## PROBLEM
Wherever the string "logic" appears in the entries below, return the line that holds it.

── DATA EXTRACT

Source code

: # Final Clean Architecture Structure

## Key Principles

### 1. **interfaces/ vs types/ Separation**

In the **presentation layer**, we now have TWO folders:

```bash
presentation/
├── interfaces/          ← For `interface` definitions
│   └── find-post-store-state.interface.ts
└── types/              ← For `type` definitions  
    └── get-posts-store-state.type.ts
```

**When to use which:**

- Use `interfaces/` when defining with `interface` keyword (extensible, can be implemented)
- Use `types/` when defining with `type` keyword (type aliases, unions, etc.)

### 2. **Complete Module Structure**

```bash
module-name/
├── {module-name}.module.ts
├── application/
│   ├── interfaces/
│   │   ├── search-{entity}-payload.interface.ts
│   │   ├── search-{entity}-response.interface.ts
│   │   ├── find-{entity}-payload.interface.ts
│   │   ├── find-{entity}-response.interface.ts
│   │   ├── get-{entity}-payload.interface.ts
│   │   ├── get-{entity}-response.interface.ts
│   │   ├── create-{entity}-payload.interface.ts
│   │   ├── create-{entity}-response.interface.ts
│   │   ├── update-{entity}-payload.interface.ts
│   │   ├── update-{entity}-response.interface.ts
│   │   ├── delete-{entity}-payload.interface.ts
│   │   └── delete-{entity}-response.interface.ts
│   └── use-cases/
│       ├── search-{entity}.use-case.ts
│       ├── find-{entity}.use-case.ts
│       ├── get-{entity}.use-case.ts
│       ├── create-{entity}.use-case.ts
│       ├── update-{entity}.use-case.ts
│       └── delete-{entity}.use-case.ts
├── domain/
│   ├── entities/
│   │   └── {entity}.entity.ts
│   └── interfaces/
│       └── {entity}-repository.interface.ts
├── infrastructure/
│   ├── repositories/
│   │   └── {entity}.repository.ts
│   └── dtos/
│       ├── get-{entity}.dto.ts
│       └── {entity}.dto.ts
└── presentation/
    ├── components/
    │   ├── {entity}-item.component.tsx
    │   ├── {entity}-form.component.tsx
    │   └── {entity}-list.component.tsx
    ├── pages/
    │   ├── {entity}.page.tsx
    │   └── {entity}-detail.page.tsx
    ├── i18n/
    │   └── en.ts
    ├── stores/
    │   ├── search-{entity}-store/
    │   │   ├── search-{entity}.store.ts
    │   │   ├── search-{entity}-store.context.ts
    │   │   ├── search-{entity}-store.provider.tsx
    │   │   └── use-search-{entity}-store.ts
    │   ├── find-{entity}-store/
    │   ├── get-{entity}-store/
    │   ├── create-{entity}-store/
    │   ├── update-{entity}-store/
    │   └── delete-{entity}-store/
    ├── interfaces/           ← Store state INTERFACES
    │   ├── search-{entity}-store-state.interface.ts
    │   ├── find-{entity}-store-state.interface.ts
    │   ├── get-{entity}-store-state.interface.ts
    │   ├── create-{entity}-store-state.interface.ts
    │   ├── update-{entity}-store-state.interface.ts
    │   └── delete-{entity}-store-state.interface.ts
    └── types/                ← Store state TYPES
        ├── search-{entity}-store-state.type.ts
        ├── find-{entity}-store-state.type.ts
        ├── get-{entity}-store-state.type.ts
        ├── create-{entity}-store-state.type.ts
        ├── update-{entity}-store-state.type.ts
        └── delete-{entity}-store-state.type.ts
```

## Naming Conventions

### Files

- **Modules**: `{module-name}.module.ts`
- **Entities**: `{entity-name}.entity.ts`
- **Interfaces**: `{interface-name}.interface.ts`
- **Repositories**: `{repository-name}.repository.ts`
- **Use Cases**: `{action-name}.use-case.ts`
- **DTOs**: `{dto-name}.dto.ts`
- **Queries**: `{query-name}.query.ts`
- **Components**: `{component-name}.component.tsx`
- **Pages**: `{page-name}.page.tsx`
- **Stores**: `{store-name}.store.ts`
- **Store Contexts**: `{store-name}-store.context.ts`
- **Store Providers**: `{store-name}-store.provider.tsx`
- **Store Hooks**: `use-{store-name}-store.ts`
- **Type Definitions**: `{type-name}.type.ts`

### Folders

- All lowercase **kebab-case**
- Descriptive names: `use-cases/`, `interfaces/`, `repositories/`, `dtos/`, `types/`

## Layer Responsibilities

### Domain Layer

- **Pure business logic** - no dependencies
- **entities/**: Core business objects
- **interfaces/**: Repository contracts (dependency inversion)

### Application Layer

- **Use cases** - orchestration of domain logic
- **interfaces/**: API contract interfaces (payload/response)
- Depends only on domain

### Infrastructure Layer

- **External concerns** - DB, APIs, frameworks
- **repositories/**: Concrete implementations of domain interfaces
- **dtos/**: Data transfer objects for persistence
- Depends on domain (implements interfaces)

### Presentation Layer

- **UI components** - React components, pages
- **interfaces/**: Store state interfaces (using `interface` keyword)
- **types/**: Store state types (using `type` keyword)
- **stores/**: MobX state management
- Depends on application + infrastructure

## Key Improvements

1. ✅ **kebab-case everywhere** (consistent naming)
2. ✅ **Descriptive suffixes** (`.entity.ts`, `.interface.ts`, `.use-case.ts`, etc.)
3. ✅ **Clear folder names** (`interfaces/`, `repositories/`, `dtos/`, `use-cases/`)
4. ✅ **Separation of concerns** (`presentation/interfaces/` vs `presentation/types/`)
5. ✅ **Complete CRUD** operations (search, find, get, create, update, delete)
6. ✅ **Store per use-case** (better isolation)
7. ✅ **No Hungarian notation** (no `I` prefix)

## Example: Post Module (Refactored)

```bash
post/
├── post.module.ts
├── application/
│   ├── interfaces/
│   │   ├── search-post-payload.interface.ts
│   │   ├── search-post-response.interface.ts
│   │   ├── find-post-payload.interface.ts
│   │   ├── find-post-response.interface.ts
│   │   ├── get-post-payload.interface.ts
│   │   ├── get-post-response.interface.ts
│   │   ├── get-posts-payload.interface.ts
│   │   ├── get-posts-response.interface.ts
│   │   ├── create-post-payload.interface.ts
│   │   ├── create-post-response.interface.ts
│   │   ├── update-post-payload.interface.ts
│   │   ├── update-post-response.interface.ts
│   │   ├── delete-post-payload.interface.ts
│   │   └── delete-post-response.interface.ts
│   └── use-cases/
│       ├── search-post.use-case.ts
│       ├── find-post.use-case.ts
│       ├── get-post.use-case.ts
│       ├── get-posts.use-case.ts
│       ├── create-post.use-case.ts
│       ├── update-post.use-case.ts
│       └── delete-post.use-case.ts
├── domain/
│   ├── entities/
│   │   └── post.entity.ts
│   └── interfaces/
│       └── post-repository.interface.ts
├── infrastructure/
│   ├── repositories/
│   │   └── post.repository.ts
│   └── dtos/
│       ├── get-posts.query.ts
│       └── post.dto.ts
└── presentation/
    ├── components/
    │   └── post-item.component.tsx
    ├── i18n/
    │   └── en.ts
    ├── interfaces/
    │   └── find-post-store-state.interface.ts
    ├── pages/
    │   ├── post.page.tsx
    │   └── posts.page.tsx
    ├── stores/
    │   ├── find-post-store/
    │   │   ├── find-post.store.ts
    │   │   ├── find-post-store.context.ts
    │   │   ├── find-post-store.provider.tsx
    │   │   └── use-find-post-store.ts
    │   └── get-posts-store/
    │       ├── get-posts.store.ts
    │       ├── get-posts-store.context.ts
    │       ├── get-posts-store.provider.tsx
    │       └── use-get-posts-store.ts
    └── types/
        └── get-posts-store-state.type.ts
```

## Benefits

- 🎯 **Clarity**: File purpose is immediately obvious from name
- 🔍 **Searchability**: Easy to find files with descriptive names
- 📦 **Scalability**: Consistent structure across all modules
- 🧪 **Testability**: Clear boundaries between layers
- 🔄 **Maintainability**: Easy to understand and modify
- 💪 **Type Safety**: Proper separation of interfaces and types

────

## ANSWER TO THE PROBLEM
- **Pure business logic** - no dependencies
- **Use cases** - orchestration of domain logic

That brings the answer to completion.